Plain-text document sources
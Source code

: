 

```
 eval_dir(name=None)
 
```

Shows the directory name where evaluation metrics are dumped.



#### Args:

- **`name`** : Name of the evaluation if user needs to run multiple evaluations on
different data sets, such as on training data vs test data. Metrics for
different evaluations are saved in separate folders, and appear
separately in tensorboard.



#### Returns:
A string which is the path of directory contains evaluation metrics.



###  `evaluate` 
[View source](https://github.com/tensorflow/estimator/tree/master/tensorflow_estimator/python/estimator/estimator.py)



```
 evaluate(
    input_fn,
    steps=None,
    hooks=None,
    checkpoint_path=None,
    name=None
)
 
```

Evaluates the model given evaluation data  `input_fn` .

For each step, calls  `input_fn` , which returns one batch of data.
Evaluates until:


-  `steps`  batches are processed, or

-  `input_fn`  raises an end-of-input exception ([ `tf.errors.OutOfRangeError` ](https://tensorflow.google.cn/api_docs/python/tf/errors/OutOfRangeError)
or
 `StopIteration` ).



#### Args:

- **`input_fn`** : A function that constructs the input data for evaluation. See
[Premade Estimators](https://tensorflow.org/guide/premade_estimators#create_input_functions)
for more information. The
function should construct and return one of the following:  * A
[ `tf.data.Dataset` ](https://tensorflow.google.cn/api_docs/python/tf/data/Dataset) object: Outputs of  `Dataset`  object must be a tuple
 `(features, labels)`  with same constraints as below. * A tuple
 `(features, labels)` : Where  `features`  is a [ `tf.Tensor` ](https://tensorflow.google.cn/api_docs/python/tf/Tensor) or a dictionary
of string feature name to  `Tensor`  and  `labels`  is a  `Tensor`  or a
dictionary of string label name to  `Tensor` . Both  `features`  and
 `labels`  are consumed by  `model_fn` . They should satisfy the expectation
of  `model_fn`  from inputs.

## Your objective
Lines containing the word "directory" must be found in the data above and copied.

## Task output
Shows the directory name where evaluation metrics are dumped.
A string which is the path of directory contains evaluation metrics.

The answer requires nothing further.